» Exercise objective:
Reproduce the listing below exactly, from its first line down to and including the line with "### Device Fingerprint".

» Records supplied:

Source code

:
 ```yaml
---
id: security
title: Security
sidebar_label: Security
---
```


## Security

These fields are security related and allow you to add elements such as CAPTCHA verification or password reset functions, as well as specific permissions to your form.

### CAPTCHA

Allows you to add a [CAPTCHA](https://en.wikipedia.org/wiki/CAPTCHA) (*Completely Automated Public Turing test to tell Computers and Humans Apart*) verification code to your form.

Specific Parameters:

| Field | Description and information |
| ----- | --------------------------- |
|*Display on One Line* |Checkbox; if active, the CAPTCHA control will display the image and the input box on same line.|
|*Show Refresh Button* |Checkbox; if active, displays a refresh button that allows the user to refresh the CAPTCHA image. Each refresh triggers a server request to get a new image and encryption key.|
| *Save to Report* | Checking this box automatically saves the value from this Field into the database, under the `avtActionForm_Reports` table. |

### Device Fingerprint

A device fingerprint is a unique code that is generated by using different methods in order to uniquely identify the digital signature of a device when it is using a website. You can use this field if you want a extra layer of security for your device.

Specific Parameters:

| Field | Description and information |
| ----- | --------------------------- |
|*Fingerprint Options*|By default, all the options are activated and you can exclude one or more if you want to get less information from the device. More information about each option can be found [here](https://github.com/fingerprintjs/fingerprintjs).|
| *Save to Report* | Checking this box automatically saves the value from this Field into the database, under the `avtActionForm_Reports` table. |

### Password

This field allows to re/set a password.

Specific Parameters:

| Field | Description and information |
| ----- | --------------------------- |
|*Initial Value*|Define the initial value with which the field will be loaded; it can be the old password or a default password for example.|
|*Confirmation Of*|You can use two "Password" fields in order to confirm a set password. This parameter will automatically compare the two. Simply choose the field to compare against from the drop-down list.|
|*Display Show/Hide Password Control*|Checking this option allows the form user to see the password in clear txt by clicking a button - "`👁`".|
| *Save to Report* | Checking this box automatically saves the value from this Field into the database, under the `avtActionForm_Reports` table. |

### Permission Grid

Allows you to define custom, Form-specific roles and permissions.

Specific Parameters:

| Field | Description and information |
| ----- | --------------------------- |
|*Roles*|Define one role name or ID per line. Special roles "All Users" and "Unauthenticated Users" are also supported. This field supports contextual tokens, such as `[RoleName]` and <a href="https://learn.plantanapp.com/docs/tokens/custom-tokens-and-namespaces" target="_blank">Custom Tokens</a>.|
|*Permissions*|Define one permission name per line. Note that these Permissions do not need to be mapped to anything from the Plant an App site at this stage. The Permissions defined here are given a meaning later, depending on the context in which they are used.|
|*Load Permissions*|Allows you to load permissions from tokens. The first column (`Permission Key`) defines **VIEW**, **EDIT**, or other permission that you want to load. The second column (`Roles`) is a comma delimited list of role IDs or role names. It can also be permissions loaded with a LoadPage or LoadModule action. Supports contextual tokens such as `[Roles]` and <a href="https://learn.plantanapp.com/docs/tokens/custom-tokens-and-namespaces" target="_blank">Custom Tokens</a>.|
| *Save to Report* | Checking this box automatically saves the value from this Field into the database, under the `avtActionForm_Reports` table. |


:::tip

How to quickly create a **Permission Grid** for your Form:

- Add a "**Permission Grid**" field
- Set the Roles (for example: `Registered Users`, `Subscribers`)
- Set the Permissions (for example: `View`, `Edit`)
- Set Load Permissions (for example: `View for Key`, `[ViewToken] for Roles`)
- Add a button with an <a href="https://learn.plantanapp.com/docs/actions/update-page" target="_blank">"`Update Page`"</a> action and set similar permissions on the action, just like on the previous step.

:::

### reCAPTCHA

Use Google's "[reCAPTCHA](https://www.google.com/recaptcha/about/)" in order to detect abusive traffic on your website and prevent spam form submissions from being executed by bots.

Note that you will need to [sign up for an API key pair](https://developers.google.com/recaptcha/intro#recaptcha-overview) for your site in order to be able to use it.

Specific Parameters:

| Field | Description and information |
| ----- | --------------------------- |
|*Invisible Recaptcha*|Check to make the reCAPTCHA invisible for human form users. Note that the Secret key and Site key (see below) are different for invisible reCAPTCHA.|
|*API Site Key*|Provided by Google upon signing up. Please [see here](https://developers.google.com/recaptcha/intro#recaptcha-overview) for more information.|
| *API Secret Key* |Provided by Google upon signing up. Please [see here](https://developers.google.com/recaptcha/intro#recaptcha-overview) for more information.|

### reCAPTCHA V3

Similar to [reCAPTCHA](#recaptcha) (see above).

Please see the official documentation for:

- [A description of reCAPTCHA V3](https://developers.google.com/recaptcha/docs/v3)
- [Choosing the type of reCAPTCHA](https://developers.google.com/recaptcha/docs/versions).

» Answer to the exercise:
Source code

:
 ```yaml
---
id: security
title: Security
sidebar_label: Security
---
```


## Security

These fields are security related and allow you to add elements such as CAPTCHA verification or password reset functions, as well as specific permissions to your form.

### CAPTCHA

Allows you to add a [CAPTCHA](https://en.wikipedia.org/wiki/CAPTCHA) (*Completely Automated Public Turing test to tell Computers and Humans Apart*) verification code to your form.

Specific Parameters:

| Field | Description and information |
| ----- | --------------------------- |
|*Display on One Line* |Checkbox; if active, the CAPTCHA control will display the image and the input box on same line.|
|*Show Refresh Button* |Checkbox; if active, displays a refresh button that allows the user to refresh the CAPTCHA image. Each refresh triggers a server request to get a new image and encryption key.|
| *Save to Report* | Checking this box automatically saves the value from this Field into the database, under the `avtActionForm_Reports` table. |

### Device Fingerprint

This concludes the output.